Bagaimana cara mendeteksinya?
- Biografi disalin dari internet.
- Foto impersonal (hanya pemandangan, meme, atau grup yang tidak jelas identitasnya).
- Respons otomatis dalam obrolan.
Informasi yang berguna: menggagap melaporkan bahwa profil dengan deskripsi kreatif memiliki tingkat kecocokan yang bertahan 70% lebih tinggi.
7. Predator yang tergesa-gesa: dari "halo" menjadi "aku cinta kamu" dalam satu hari
Pernyataan yang berlebihan dan tidak berdasar ("Aku merasa kamu belahan jiwaku") atau tekanan untuk bertindak cepat ("Kenapa kita tidak bertemu sekarang?") merupakan tanda bahaya.
Mengapa harus melarikan diri? Karena cinta sejati tidak perlu terburu-buru. Menurut para ahli hubungan, perilaku ini bisa menjadi tanda bom cinta, sebuah taktik manipulasi emosi.

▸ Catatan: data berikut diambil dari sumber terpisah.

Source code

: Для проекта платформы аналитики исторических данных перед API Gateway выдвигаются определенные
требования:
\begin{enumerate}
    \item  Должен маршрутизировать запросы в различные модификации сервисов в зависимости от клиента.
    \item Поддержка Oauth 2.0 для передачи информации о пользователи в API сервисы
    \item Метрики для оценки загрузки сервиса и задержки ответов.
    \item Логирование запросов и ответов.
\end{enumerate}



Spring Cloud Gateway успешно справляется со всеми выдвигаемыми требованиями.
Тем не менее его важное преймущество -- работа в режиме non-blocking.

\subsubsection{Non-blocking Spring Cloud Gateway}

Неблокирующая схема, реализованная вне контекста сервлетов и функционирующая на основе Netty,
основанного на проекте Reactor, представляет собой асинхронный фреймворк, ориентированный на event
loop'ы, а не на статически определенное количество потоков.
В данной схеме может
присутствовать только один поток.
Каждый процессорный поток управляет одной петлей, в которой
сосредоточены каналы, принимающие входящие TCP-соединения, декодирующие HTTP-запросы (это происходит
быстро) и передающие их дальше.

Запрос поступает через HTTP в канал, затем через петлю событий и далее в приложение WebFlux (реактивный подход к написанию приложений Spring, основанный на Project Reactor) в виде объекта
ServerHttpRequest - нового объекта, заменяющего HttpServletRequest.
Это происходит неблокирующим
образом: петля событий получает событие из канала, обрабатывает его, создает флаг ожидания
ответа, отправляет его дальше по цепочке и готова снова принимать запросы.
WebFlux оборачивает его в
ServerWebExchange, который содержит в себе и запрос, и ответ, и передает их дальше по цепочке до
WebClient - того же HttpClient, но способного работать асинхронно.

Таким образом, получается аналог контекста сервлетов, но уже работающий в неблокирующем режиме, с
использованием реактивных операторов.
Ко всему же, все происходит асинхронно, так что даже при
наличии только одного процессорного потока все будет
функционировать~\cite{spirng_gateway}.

Tautan otoritas: Cara memastikan keamanan di aplikasi kencan online
Kesimpulan: Lebih sedikit kecocokan, lebih banyak kualitas
Identifikasi ini profil yang harus dihindari di aplikasi kencan Ini bukan soal pilih-pilih, ini soal cerdas. Memilih secara sadar akan menghemat waktu, tenaga, dan kekecewaan Anda.
Apakah layak berinvestasi pada seseorang yang tidak menunjukkan minat yang tulus? Aplikasi memang alat, tetapi keaslian tetap menjadi kuncinya.

Pertanyaan yang Sering Diajukan
Apakah semua profil dengan foto yang sempurna bersifat narsis?
Belum tentu, tetapi jika mereka hanya berbicara tentang diri mereka sendiri dan tidak menunjukkan minat pada Anda, itu pertanda jelas.
Bagaimana membedakan antara sifat malu dan tidak tertarik?
Rasa malu terlihat jelas dalam jawaban yang singkat namun terarah. Ketidakpedulian tercermin dalam sikap menghindar yang terus-menerus dan kurangnya inisiatif.
Apa yang harus dilakukan jika Anda sudah terjerumus ke dalam profil yang beracun?
Blokir tanpa rasa bersalah. Tak seorang pun pantas menjalin hubungan yang didasarkan pada manipulasi atau ketidakhormatan.